Depuis lors, M. [H] alterne entre des périodes d’hospitalisation complète et des périodes de sortie en programme de soins.
Par avis du 9 janvier 2024, le collège de l’établissement a préconisé la poursuite des soins sans consentement sous la forme d’un programme de soins.
Par ordonnance en date du 14 février 2024, le juge des libertés et de la détention, statuant à la suite d’une décision de réintégration, a autorisé le maintien de M. [H] en hospitalisation complète.
Par décision en date du 29 février 2024, la directrice de l’EPSAN a décidé de modifier la forme de la prise en charge de M. [H] au profit d’un programme de soins, conformément au certificat médical établi par le Dr [F], lequel prévoyait des visites à domiciles des infirmiers une fois par semaine, une prise en charge en hôpital de jour une fois par semaine, la prise du traitement et des hospitalisations séquentielles sur demande du patient.
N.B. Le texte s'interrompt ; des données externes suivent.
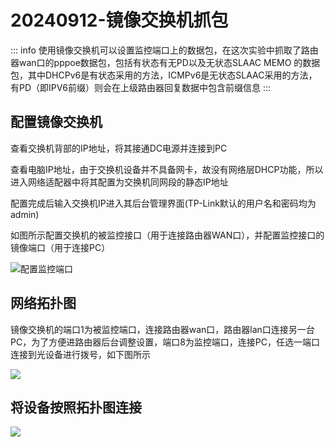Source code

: # 20240912-镜像交换机抓包

::: info
使用镜像交换机可以设置监控端口上的数据包，在这次实验中抓取了路由器wan口的pppoe数据包，包括有状态有无PD以及无状态SLAAC MEMO 的数据包，其中DHCPv6是有状态采用的方法，ICMPv6是无状态SLAAC采用的方法，有PD（即IPV6前缀）则会在上级路由器回复数据中包含前缀信息
:::

## 配置镜像交换机

查看交换机背部的IP地址，将其接通DC电源并连接到PC

查看电脑IP地址，由于交换机设备并不具备网卡，故没有网络层DHCP功能，所以进入网络适配器中将其配置为交换机同网段的静态IP地址

配置完成后输入交换机IP进入其后台管理界面(TP-Link默认的用户名和密码均为admin)

如图所示配置交换机的被监控接口（用于连接路由器WAN口），并配置监控接口的镜像端口（用于连接PC）


![配置监控端口](https://image-host.pages.dev/learn/2024_09_20_202409201007616.png)

## 网络拓扑图

镜像交换机的端口1为被监控端口，连接路由器wan口，路由器lan口连接另一台PC，为了方便进路由器后台调整设置，端口8为监控端口，连接PC，任选一端口连接到光设备进行拨号，如下图所示

![](https://image-host.pages.dev/learn/2024_09_20_202409201020561.png)

## 将设备按照拓扑图连接

![](https://image-host.pages.dev/learn/2024_09_20_202409201024458.png)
Par décision en date du 8 avril 2024, la directrice de l’EPSAN a décidé de la réintégration de M. [H] en hospitalisation complète. Le certificat médical du Dr [F] signalait une dégradation de l’état du patient, interprétatif et désorganisé sur le plan de la pensée et du discours, malgré les différents changements de traitement intervenus, outre une adhésion partielle aux soins.
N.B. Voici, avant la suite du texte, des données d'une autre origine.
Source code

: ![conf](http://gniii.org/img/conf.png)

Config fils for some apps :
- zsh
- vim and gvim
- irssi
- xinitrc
Par ordonnance du 17 avril 2024, le juge des libertés et de la détention a autorisé la poursuite des soins en hospitalisation complète.
Par décision en date du 22 avril 2024, la directrice de l’EPSAN a autorisé la sortie d’hospitalisation de M. [H] dans le cadre d’un programme de soins, conformément au certificat médical établi par le Dr [F] (hospitalisation en soins libres de courte durée à la demande du patient, consultations mensuelles en CMP, hôpital de jour une fois par semaine, prise du traitement psychotrope).
La mesure a été mensuellement reconduite par la directrice de l’EPSAN sur la base d’un certificat médical circonstancié jusqu’au 3 juin 2024, date à laquelle a été ordonnée la réintégration du patient en hospitalisation complète. Le certificat médical du Dr [O] mettait en évidence une désorganisation persistante de la pensée chez le patient, malgré les hospitalisations libres séquentielles mises en place toutes les six semaines.
Par ordonnance du 12 juin 2024, le juge des libertés et de la détention a autorisé la poursuite des soins en hospitalisation complète.
Par décision en date du 24 juin 2024, la directrice de l’EPSAN a décidé de modifier la forme de la prise en charge de M. [H] au profit d’un programme de soins, conformément au certificat médical établi par le Dr [F], et a maintenu sa décision le 2 juillet 2024 pour une durée d’un mois
Par décision en date du 30 juillet 2024 la directrice de l’EPSAN a décidé de la réintégration de M. [H] en hospitalisation complète. Le certificat médical du Dr [F] signalait une dégradation de l’état du patient, avec majoration des éléments délirants, désorganisation de la pensée et instabilité psychomotrice Elle soulignait que le patient était anagnosique ; qu’en outre l’équipe était a la recherche d’une structure adaptée à la sortie du patient.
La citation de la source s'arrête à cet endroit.